# Pneumatic Nailer



## MIKEGOUGH1 (Dec 2, 2006)

I am looking to purchase a new framing nailer. It looks like most of them handle nails from 2" to 3 1/2". Price ranges from Central Pneumatic at $99 up to some of the better Hitachi or Paslode for around $300. I want to buy a good trouble free nailer, and would rather pay more up front. Any suggestions from experience on which one I should lean towards.
Thanks,
Mike


----------



## Rehabber (Dec 29, 2005)

How often are you going to use it? Do you have an air compressor? If you are going to use it daily, get a Hitachi. If you frame occasionally like I do, look at a Porter Cable FR350.


----------



## AtlanticWBConst. (May 12, 2006)

I agree 100 % with both of Rehabber's recommendations. 
Hitachi for lots of framing... (best running gun for lot's of hard work)
Porter Cable for once in a while....(most tool for your buck, reliable too)


----------



## gedereco (Nov 20, 2006)

I have a HITACHI NR nailer and its great, use to have paslode kept miss firing and nails jam . but been using hitachi for 6 months and no problems as long as you keep it oiled and clean . I use it for framing, decking and cladding buildings, its a very good all round nailer ..plus i got 2 boxes of nails with it ..


----------



## sjrhome (Nov 29, 2006)

I just broke down and bought a paslode.

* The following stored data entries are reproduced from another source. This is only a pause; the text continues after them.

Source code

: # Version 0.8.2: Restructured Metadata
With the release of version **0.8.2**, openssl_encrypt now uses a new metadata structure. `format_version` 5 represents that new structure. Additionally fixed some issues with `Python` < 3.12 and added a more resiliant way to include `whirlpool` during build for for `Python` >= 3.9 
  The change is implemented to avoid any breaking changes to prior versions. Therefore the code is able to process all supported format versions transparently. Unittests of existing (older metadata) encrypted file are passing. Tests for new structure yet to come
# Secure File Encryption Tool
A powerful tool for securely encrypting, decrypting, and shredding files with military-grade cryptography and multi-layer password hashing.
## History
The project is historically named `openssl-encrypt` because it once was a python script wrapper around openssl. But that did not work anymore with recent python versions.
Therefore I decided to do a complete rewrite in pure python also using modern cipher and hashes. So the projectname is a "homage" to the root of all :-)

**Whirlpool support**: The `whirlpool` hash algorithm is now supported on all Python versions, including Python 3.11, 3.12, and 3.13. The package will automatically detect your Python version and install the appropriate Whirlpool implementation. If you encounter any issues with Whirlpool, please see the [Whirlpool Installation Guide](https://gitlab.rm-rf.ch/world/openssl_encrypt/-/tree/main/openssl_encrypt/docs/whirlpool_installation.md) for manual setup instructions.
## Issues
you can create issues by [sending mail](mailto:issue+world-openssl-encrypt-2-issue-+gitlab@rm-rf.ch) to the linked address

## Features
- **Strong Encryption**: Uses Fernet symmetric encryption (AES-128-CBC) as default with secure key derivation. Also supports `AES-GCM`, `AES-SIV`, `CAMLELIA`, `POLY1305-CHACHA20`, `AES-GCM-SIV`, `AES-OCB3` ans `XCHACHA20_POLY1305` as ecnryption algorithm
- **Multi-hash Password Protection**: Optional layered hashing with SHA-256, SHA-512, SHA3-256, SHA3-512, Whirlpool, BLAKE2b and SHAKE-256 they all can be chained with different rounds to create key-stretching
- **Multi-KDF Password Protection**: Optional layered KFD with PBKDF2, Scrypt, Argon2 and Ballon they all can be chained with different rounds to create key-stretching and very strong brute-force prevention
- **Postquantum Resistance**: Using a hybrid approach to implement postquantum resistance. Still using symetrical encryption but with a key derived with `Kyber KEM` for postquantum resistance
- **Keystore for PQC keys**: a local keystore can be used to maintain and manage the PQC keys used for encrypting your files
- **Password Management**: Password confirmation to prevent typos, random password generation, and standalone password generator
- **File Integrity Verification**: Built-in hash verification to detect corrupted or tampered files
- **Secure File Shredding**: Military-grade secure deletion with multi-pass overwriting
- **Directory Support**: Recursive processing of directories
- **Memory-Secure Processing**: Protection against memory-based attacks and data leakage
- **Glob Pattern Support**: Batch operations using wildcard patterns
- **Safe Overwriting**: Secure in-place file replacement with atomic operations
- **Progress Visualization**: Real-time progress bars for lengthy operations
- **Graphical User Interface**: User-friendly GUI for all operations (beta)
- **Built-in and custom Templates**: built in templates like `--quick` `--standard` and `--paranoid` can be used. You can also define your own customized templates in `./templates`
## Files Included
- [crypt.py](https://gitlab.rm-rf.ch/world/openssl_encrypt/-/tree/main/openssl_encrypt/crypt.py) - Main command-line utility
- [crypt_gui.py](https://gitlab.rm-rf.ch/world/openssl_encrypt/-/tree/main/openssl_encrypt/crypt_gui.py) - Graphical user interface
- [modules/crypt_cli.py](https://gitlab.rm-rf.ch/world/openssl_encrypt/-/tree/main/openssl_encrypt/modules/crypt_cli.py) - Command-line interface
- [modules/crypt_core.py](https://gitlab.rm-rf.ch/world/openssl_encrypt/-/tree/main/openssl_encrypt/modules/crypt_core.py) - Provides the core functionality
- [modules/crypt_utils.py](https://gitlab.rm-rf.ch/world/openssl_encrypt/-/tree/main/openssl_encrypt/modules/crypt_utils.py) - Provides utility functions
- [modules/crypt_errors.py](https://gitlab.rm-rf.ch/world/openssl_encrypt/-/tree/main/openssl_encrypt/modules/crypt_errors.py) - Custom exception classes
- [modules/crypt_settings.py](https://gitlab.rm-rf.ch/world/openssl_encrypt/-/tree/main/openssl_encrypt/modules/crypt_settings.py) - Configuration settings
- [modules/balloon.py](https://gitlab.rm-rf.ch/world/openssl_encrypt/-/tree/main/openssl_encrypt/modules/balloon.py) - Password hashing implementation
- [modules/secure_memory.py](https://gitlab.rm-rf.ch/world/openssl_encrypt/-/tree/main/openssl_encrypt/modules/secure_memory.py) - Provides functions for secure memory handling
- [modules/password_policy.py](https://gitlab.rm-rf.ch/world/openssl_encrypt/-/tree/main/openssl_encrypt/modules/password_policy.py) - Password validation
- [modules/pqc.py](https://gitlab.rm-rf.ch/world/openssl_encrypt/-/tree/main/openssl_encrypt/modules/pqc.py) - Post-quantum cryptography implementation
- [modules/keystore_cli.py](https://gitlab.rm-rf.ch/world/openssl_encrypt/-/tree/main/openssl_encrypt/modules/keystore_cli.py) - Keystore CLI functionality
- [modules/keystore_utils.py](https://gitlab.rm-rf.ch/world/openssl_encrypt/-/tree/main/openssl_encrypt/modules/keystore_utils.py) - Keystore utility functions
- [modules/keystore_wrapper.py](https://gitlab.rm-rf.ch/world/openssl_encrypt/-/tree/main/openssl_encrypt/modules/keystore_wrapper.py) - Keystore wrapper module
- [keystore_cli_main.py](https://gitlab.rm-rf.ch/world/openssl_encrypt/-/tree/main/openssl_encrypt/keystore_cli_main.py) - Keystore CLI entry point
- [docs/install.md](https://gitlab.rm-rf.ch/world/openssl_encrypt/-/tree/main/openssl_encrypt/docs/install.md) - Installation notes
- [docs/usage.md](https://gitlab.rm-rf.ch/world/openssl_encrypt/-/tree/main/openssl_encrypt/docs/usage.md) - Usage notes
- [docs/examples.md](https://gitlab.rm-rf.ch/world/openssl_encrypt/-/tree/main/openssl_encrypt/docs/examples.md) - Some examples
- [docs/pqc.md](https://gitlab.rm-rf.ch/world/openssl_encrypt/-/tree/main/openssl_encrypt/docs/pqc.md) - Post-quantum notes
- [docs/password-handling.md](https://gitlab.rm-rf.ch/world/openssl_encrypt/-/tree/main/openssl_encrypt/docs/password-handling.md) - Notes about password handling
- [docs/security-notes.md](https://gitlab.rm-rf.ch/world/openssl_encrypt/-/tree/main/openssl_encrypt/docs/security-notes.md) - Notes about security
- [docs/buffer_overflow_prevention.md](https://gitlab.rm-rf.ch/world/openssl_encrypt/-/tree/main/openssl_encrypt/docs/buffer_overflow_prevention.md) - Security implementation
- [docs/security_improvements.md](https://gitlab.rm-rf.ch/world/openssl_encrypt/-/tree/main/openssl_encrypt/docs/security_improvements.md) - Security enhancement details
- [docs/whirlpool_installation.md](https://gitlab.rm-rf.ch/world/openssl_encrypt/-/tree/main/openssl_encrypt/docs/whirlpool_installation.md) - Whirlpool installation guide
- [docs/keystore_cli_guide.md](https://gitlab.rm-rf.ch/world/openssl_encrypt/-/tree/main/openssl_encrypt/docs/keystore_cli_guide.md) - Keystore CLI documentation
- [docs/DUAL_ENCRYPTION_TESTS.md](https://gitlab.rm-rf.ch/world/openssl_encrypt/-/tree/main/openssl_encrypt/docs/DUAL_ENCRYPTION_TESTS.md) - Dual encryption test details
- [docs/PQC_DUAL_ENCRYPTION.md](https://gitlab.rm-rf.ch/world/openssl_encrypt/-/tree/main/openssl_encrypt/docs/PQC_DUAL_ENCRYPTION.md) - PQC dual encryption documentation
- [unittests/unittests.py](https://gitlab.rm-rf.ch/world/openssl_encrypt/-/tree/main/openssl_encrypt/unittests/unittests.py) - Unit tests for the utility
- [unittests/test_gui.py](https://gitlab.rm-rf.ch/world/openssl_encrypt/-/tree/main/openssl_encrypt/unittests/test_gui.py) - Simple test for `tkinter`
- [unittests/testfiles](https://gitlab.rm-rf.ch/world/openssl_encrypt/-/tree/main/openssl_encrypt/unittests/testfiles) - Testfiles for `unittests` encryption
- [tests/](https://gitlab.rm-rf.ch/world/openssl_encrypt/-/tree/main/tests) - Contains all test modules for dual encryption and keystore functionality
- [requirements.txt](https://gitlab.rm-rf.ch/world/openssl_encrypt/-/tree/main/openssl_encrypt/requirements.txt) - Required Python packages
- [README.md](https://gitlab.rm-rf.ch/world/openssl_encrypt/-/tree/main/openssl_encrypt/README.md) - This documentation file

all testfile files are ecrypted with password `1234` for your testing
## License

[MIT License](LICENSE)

It does mis fire quite a bit, but i love the portability of it.


----------



## HarryHarley (Nov 17, 2006)

MIKEGOUGH1 said:


> I am looking to purchase a new framing nailer. It looks like most of them handle nails from 2" to 3 1/2". Price ranges from Central Pneumatic at $99 up to some of the better Hitachi or Paslode for around $300. I want to buy a good trouble free nailer, and would rather pay more up front. Any suggestions from experience on which one I should lean towards.
> Thanks,
> Mike


I think you get what you pay for, however in my case I got a Central Pneumatic. Granted, I only use occassionally but have had no jams. What I like was it can convert to a 21 or 34 degree "Full" nail head.
I didn't want to use a "clipped" nail head. Make sure you have good access to the correct nails you will be using. I do some fence work, so I settled on only using stainless steel nails. Good luck.


----------



## MIKEGOUGH1 (Dec 2, 2006)

Okay, I have narrowed it down to the Hitachi, now I am trying to decide which model, the NR90AC3 or the NR90AE. The AC3 uses full head nails from 2 3/8" to 3 1/2", the AE from 2" to 3 1/2". The AC3 will handle a larger diameter nail and looks like it may hold more nails. The AE is lighter.
What is the difference between a full head nail and a round head nail?


----------



## sjrhome (Nov 29, 2006)

the difference between a full round head nail and a clipped head nail is as it sounds. The clipped head is a 1/2 moon looking head. Most building codes for new construction require full round heads now, but clipped heads are fine. As long as your not building homes.


----------